Memo

Document Sample
Memo Powered By Docstoc
					             Accelerated Life Testing Strategies for Components and Systems

                                           Jim McLinn
                                           Oct 3, 2006

There are several different life testing strategies to consider when performing component or even
system level testing. Here, system refers to anything as simple as a circuit board with 100 or more
components all the way to a rack of electronics. Each life test approach may really be tied to a
different type of customer market. Each approach also has a different strategy for handling
financial risk that any customer failures may create. A brief description of each of three
approaches is worthwhile to understand why it might be employed. Any component or system
would require additional testing such as Highly Accelerated Life Test, HALT, combined with
Failure Analysis to assure that the causes of any component or system failure are fully
understood. At present, I will ignore software-controlled systems and soft failures in this life test
discussion. Each of these represents an article of its own. Soft failures can often lead to “No Fault
Found” situations at analysis and are as real to customers as hard failures.
         Now a few words about the differences between components and systems would be in
order. Components often have a small number of failure modes, usually in the neighborhood of
10 to 20. Many are evident only when certain stresses are present. For example, a life test based
upon temperature and humidity may result in a variety of corrosion-related failure modes being
evident. The same group of components subjected to temperature and operating voltage combined
with a variable signal frequency, but without humidity present, may show a variety of other
failure modes and no corrosion-related ones. All components are at nearly the same operating
conditions. Thus, a component may show 4 to 6 dominate failure modes as a response to applied
stress. These 4 to 6 are a subset of the total potential failure modes (the 10 to 20) which may
exist. Sometimes this complex situation is approximated by a single number such as activation
energy. Said another way, the activation energy may be associated with the observed failure
modes based upon the range of stresses present in the original tests. Caution, if you change the
range of the same set of stresses, the failure modes obtained may change.
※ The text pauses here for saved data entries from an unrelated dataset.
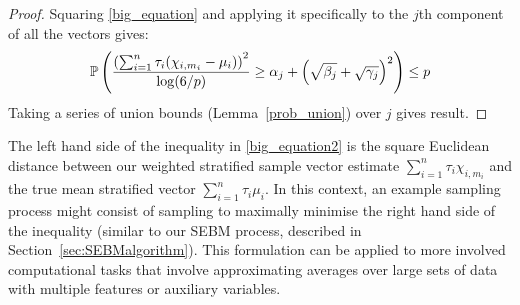 \begin{theorem}

\end{theorem}
\begin{proof}
Squaring \eqref{big_equation} and applying it specifically to the $j$th component of all the vectors gives:
\begin{equation*}
\operatorname{\mathbb{P}}\left(\frac{\left(\sum_{i=1}^n\tau_i(\chi_{i,m_i}-\mu_i)\right)^2}{\log(6/p)} 
\ge \alpha_{j} 
+ \left(\sqrt{\beta_{j}} 
+ \sqrt{\gamma_{j}}\right)^2  \right)
\le p 
\end{equation*}
Taking a series of union bounds (Lemma~\ref{prob_union}) over $j$ gives result.
\end{proof}

The left hand side of the inequality in \eqref{big_equation2} is the square Euclidean distance between our weighted stratified sample vector estimate $\sum_{i=1}^n\tau_i\chi_{i,m_i}$ and the true mean stratified vector $\sum_{i=1}^n\tau_i\mu_{i}$.
In this context, an example sampling process might consist of sampling to maximally minimise the right hand side of the inequality (similar to our SEBM process, described in Section~\ref{sec:SEBMalgorithm}).
This formulation can be applied to more involved computational tasks that involve approximating averages over large sets of data with multiple features or auxiliary variables.


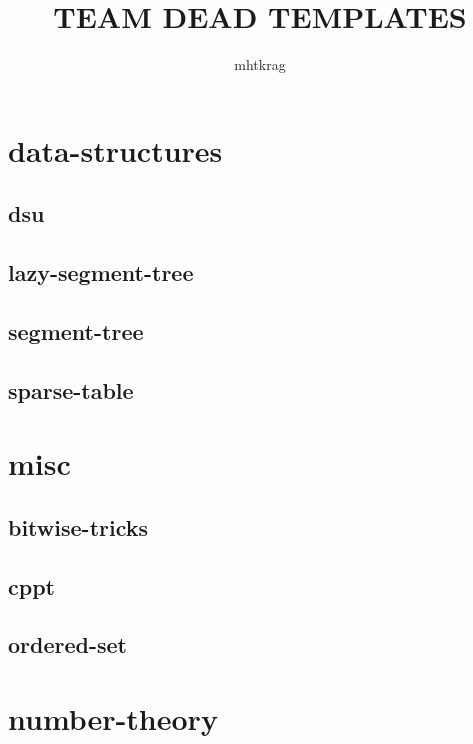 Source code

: \documentclass[a4paper, twocolumn]{article}
\title{TEAM DEAD TEMPLATES}
\author{mhtkrag}
\begin{document}
\begin{titlepage}
\maketitle
\thispagestyle{empty}
\pagebreak
\pagestyle{fancy}
\lhead{}
\rhead{}
\cfoot{}
\tableofcontents
\end{titlepage}

\pagestyle{fancy}
\cfoot{- \thepage \ -}
  
\section{data-structures}
\subsection{dsu}

\subsection{lazy-segment-tree}

\subsection{segment-tree}

\subsection{sparse-table}

\section{misc}
\subsection{bitwise-tricks}

\subsection{cppt}

\subsection{ordered-set}

\section{number-theory}
\end{document}
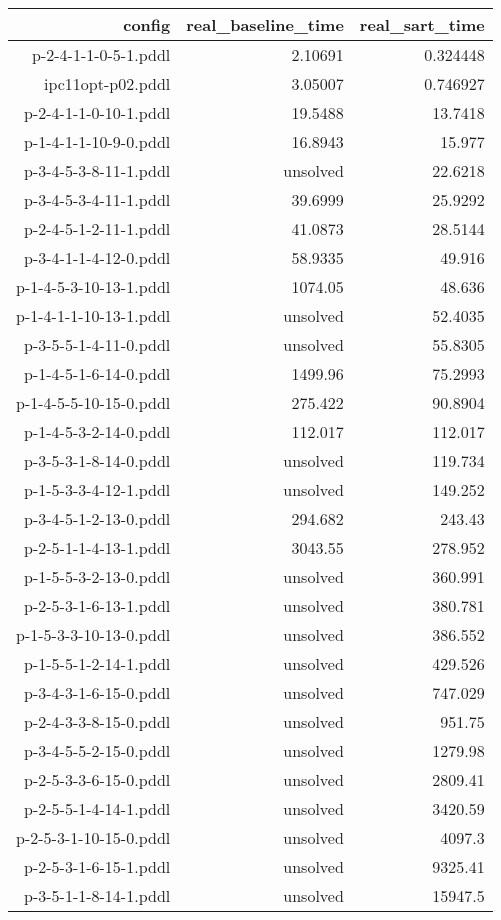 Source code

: \documentclass{article}
\begin{document}
                            \begin{center}
                            \scriptsize
                            \begin{tabular}{r|r|r}
                            config & real\_baseline\_time & real\_sart\_time\\\midrule
                             p-2-4-1-1-0-5-1.pddl&2.10691&0.324448\\
 ipc11opt-p02.pddl&3.05007&0.746927\\
 p-2-4-1-1-0-10-1.pddl&19.5488&13.7418\\
 p-1-4-1-1-10-9-0.pddl&16.8943&15.977\\
 p-3-4-5-3-8-11-1.pddl&unsolved&22.6218\\
 p-3-4-5-3-4-11-1.pddl&39.6999&25.9292\\
 p-2-4-5-1-2-11-1.pddl&41.0873&28.5144\\
 p-3-4-1-1-4-12-0.pddl&58.9335&49.916\\
 p-1-4-5-3-10-13-1.pddl&1074.05&48.636\\
 p-1-4-1-1-10-13-1.pddl&unsolved&52.4035\\
 p-3-5-5-1-4-11-0.pddl&unsolved&55.8305\\
 p-1-4-5-1-6-14-0.pddl&1499.96&75.2993\\
 p-1-4-5-5-10-15-0.pddl&275.422&90.8904\\
 p-1-4-5-3-2-14-0.pddl&112.017&112.017\\
 p-3-5-3-1-8-14-0.pddl&unsolved&119.734\\
 p-1-5-3-3-4-12-1.pddl&unsolved&149.252\\
 p-3-4-5-1-2-13-0.pddl&294.682&243.43\\
 p-2-5-1-1-4-13-1.pddl&3043.55&278.952\\
 p-1-5-5-3-2-13-0.pddl&unsolved&360.991\\
 p-2-5-3-1-6-13-1.pddl&unsolved&380.781\\
 p-1-5-3-3-10-13-0.pddl&unsolved&386.552\\
 p-1-5-5-1-2-14-1.pddl&unsolved&429.526\\
 p-3-4-3-1-6-15-0.pddl&unsolved&747.029\\
 p-2-4-3-3-8-15-0.pddl&unsolved&951.75\\
 p-3-4-5-5-2-15-0.pddl&unsolved&1279.98\\
 p-2-5-3-3-6-15-0.pddl&unsolved&2809.41\\
 p-2-5-5-1-4-14-1.pddl&unsolved&3420.59\\
 p-2-5-3-1-10-15-0.pddl&unsolved&4097.3\\
 p-2-5-3-1-6-15-1.pddl&unsolved&9325.41\\
 p-3-5-1-1-8-14-1.pddl&unsolved&15947.5
                            \end{tabular}
                            \end{center}
                    
                
\end{document}
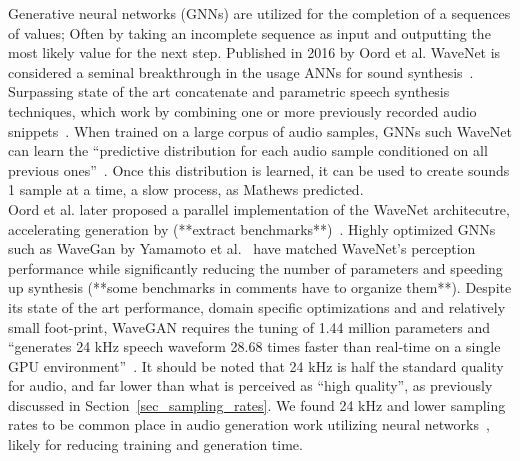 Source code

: \documentclass[\main/thesis.tex]{subfiles}
\begin{document}
Generative neural networks (GNNs) are utilized for the completion of a sequences of values; Often by taking an incomplete sequence as input and outputting the most likely value for the next step. Published in 2016 by Oord et al. WaveNet is considered a seminal breakthrough in the usage ANNs for sound synthesis~\cite{oord2016wavenet}. Surpassing state of the art concatenate and parametric speech synthesis techniques, which work by combining one or more previously recorded audio snippets~\cite{schwarz2007corpus}. When trained on a large corpus of audio samples, GNNs such WaveNet can learn the \enquote{predictive distribution for each
audio sample conditioned on all previous ones}~\cite{oord2016wavenet}. Once this distribution is learned, it can be used to create sounds 1 sample at a time, a slow process, as Mathews predicted. \\
Oord et al. later proposed a parallel implementation of the WaveNet architecutre, accelerating generation by (**extract benchmarks**)~\cite{oord2017parallel}. Highly optimized GNNs such as WaveGan by Yamamoto et al.~\cite{yamamoto2020parallel} have matched WaveNet's perception performance while significantly reducing the number of parameters and speeding up synthesis (**some benchmarks in comments have to organize them**). Despite its state of the art performance, domain specific optimizations and and relatively small foot-print, WaveGAN requires the tuning of 1.44 million parameters and \enquote{generates 24 kHz speech waveform 28.68 times faster than real-time on a single GPU environment}~\cite{yamamoto2020parallel}. It should be noted that 24 kHz is half the standard quality for audio, and far lower than what is perceived as \enquote{high quality}, as previously discussed in Section~\ref{sec_sampling_rates}. We found 24 kHz and lower sampling rates to be common place in audio generation work utilizing neural networks~\cite{oord2017parallel,yamamoto2019parallel,aouameur2019neural,ramires2020neural}, likely for reducing training and generation time. 


\end{document}
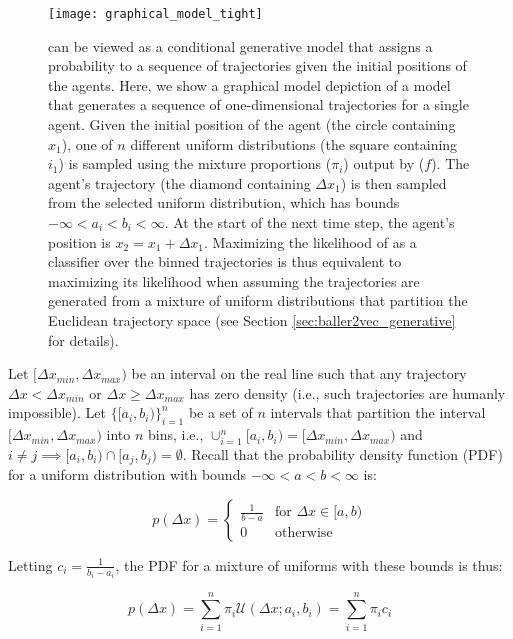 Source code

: \begin{wrapfigure}{r}{0.5\linewidth}
\vskip -0.2in
\texttt{[image: graphical\_model\_tight]}
\caption{
\btv{} can be viewed as a conditional generative model that assigns a probability to a sequence of trajectories given the initial positions of the agents.
Here, we show a graphical model depiction of a \btv{} model that generates a sequence of one-dimensional trajectories for a single agent.
Given the initial position of the agent (the circle containing $x_{1}$), one of $n$ different uniform distributions (the square containing $i_{1}$) is sampled using the mixture proportions ($\pi_{i}$) output by \btv{} ($f$).
The agent's trajectory (the diamond containing $\Delta x_{1}$) is then sampled from the selected uniform distribution, which has bounds $-\infty < a_{i} < b_{i} < \infty$.
At the start of the next time step, the agent's position is $x_{2} = x_{1} + \Delta x_{1}$.
Maximizing the likelihood of \btv{} as a classifier over the binned trajectories is thus equivalent to maximizing its likelihood when assuming the trajectories are generated from a mixture of uniform distributions that partition the Euclidean trajectory space (see Section \ref{sec:baller2vec_generative} for details).
}
\label{fig:graphical_model}
\end{wrapfigure}
Let $[\Delta x_{min}, \Delta x_{max})$ be an interval on the real line such that any trajectory $\Delta x < \Delta x_{min}$ or $\Delta x \geq \Delta x_{max}$ has zero density (i.e., such trajectories are humanly impossible).
Let $\{[a_{i}, b_{i})\}_{i=1}^{n}$ be a set of $n$ intervals that partition the interval $[\Delta x_{min}, \Delta x_{max})$ into $n$ bins, i.e., $\cup_{i=1}^{n} [a_{i}, b_{i}) = [\Delta x_{min}, \Delta x_{max})$ and $i \neq j \implies [a_{i}, b_{i}) \cap [a_{j}, b_{j}) = \emptyset$.
Recall that the probability density function (PDF) for a uniform distribution with bounds $-\infty < a < b < \infty$ is:

\[
    p(\Delta x) = 
    \begin{cases}
        \frac{1}{b - a} & \text{for } \Delta x \in [a,b)  \\
        0               & \text{otherwise}
    \end{cases}
\]

\noindent
Letting $c_{i} = \frac{1}{b_{i} - a_{i}}$, the PDF for a mixture of uniforms with these bounds is thus:

\begin{equation}\label{eq:mix_uniforms}
    p(\Delta x) = \sum_{i=1}^{n} \pi_{i} \mathcal{U}(\Delta x; a_{i}, b_{i}) = \sum_{i=1}^{n} \pi_{i} c_{i}
\end{equation}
Be careful when setting
up accelerated tests. Understanding the physics of failure for components may help. Even if a
component life test is carefully set up and a typical failure rate or FIT number obtained, this test
may not reflect the field failure situation when the component is employed on a circuit board.
Why is that? This is answered in the system level discussion.
         Systems are different from components: they are much more complex. Imagine a circuit
board with 500 components. These might be divided into groups such as film resistors, ceramic
capacitors, inductors, linear operational amplifiers, voltage regulation components, dynamic
memories and digital logic. What happens during an accelerated life test of such a circuit board?
Each component type may have the potential for 10 to 20 failure modes, but only the dominate
failure modes of some of the components may be observed during the test. Why is this? System
testing is different from component testing in many ways. I will list a few of these differences
here. When temperature, say 70C, is applied to a circuit board, all of the components start at the
same temperature. Because the components are in a circuit, some consume more power then
others and so self-heat to different operating temperatures. A resistor used as a pull-up may
dissipate a small amount of power, self-heating only a few degrees above the applied test
temperature. The same value resistor used in a feedback circuit, may dissipate 3 or 4 times the
power of the pull-up resistor and self-heat 20 or 30 degrees. A voltage regulator circuit may
dissipate enough power to self-heat 60 degrees above and be near the absolute maximum rating.
A digital integrated circuit might be operating at a speed and fan-out such that self-heating is only
10 to 15 degrees. On the circuit board, the components are at a variety of different operating
temperatures and voltage conditions. Usually the most highly stressed components dominate the
circuit board failure modes. We may observe 4 to 6 dominate failure modes again, but they
typically represent only a small number of component types present. There is a great temptation
to simplify the circuit board results in a manner similar to that of the component and sometimes
even describe the average activation energy for the circuit board. This would not be correct. The
circuit board is dominated by a few failure modes from a few components, but has a variety of
components with very different on-board operating conditions, even when the external test
conditions are known and fixed. Change the circuit board design slightly and the on-board
operating conditions may change significantly, hence the accelerated life test results would
change. Change the external airflow on the unchanged circuit board and the observed failure
modes of the life test may change. Be very careful with setting up the life test of a system. Even if
the life test has been carefully constructed and run, it may not fully reflect the field results. Why
is that? The accelerated life test is a fixed condition for stresses and is somewhat benign. The
field has a variety of similar conditions and is not necessarily benign. Customer A may have a
high uncontrolled temperature, combined with the presence of salt air and corrosive chemicals as
a use condition. Customer B may have an air conditioned steady temperature, but swap circuit
boards and change system configurations periodically. Customer C may have a power outage or
high voltage spike combined with the presence of EMI. None may have results similar to the in-
house accelerated life test.
          Why do testing at all then? The primary reason is to find system failure causes, if they
exist, and implement preventive action to reduce customer problems and costs associated with
field failures. The “cost” to replace a failed complex circuit board can be about $3000 for the
service plus the cost of a new circuit board. Even a simple $10 (to build) control board for a home
furnace cost typically about $100 for the circuit board and $100 or more for the service. There is
lots of potential saved money by doing life tests. Consider the three different approaches that
follow; these are not the only ways, but show some of the problems.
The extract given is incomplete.